Beyond Words: Illuminated Manuscripts from Boston Collections

BEYOND WORDS: ILLUMINATED MANUSCRIPTS FROM BOSTON COLLECTIONS

CHURCH & CLOISTER (Houghton Library: Sept. 12 – Dec. 10, 2016)
PLEASURE & PIETY (McMullen Museum of Art, Boston College: Sept. 12 – Dec. 11, 2016)
ITALIAN RENAISSANCE BOOKS (Isabella Stewart Gardner Museum: Sept. 22, 2016 – Jan. 16, 2017)

An international conference linked to the exhibition with one day at each of the three venues will take place on Nov. 3–5, 2016.

The collections in the Boston area constitute one of the most important ensembles of illuminated manuscript material anywhere in North America, yet they remain, in large measure, virtually unknown to scholars and the wider  public alike. Conceived by Jeffrey F. Hamburger, Kuno Francke Professor of German Art & Culture at Harvard, in 2000, his first year at the university, the exhibition could not have been prepared and organized without the collaboration of a team of local manuscript experts with whom he searched the stacks and stores of libraries and museums on both sides of the Charles River for buried treasures of illumination.

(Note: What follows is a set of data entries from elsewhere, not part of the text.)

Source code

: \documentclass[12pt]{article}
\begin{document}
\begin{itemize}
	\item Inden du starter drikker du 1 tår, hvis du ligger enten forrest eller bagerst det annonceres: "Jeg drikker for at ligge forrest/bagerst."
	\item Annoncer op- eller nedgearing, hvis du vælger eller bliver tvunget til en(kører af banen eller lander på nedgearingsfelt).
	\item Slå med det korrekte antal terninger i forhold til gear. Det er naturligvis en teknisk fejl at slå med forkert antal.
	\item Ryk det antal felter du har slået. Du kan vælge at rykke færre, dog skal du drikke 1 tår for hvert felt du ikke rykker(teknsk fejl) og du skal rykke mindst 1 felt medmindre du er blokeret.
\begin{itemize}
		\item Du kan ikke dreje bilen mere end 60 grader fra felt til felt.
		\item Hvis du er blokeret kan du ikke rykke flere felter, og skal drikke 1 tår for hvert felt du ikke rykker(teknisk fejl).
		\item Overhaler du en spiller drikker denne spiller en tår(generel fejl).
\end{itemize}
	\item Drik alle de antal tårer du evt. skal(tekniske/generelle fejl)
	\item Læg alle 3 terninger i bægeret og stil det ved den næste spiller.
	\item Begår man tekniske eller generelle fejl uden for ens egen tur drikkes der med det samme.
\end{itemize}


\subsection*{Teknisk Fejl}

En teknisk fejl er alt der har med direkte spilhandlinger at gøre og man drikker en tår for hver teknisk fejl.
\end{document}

Beyond Words will be the first exhibition to showcase highlights of medieval and Renaissance illumination in the Boston area. It follows in the footsteps of other exhibitions which have vaunted the holdings of public collections in American and British cities, such as Leaves of Gold: Treasures of Manuscript Illumination from Philadelphia Collections (2001-2002)and Cambridge Illuminations (2005). Beyond Words, however, is a far more ambitious collaborative metropolitan project, in terms of the size of its curatorial team, number of exhibits and lending institutions, and multi-venue display:

The exhibition will be curated by a team of five manuscripts scholars with complementary expertise in the holdings and history of collections of manuscripts and early printed books in the Boston area: in addition to Jeffrey F. Hamburger, his Harvard colleague Dr. William P. Stoneman, Curator of Early Books and Manuscripts of the University’s Houghton Library, as well as Nancy Netzer, Professor of Art History and Director of the McMullen Museum of Art, Boston College; Dr. Lisa Fagin Davis, Executive Director of the Medieval Academy of America and co-author of the Directory of Collections in the United States and Canada with Pre-1600 Manuscript Holdings, Papers of the Bibliographical Society of America, (2015), an update to Seymour De Ricci’s Census; and Dr. Anne-Marie Eze, formerly Associate Curator of the Isabella Stewart Gardner Museum and the first scholar to comprehensively study the museum’s rare books collection since the 1930s.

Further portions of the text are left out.